**ABOUT THIS TASK:** What lines of the data below include the word "Figure"? Report them by copying each.

**Source data:**
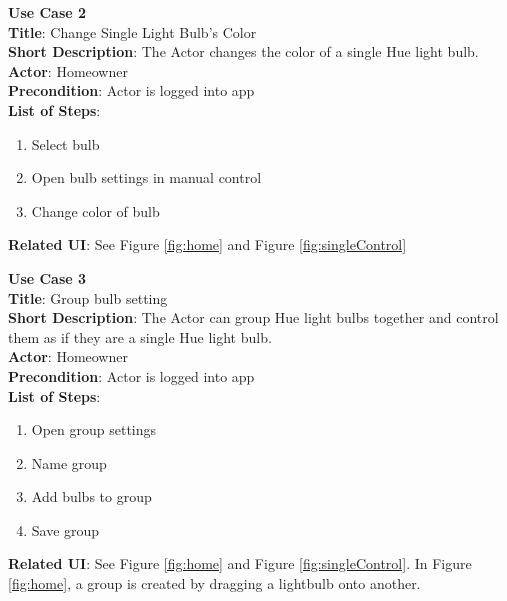 \documentclass[12pt]{article}
\begin{document}
\begin{samepage}
  \begin{framed}
    \textbf{Use Case 2}\\
    \textbf{Title}: Change Single Light Bulb's Color\\
    \textbf{Short Description}: The Actor changes the color of a single Hue light bulb.\\
    \textbf{Actor}: Homeowner \\
    \textbf{Precondition}: Actor is logged into app \\
    \textbf{List of Steps}:
    \begin{enumerate}
      \item Select bulb
      \item Open bulb settings in manual control
      \item Change color of bulb
    \end{enumerate}
    \textbf{Related UI}:  See Figure \ref{fig:home} and Figure \ref{fig:singleControl} 
  \end{framed}
\end{samepage}

\begin{samepage}
  \begin{framed}
    \textbf{Use Case 3} \\
    \textbf{Title}: Group bulb setting \\
    \textbf{Short Description}: The Actor can group Hue light bulbs together and control them as if they are a single Hue light bulb. \\
    \textbf{Actor}: Homeowner \\
    \textbf{Precondition}: Actor is logged into app \\
    \textbf{List of Steps}:
    \begin{enumerate}
      \item Open group settings
      \item Name group
      \item Add bulbs to group
      \item Save group
    \end{enumerate}
    \textbf{Related UI}:  See Figure \ref{fig:home} and Figure \ref{fig:singleControl}. In Figure \ref{fig:home}, a group is created by dragging a lightbulb onto another. 
  \end{framed}
\end{samepage}
\end{document}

**RESULT OF THE TASK:**
    \textbf{Related UI}:  See Figure \ref{fig:home} and Figure \ref{fig:singleControl} 
    \textbf{Related UI}:  See Figure \ref{fig:home} and Figure \ref{fig:singleControl}. In Figure \ref{fig:home}, a group is created by dragging a lightbulb onto another. 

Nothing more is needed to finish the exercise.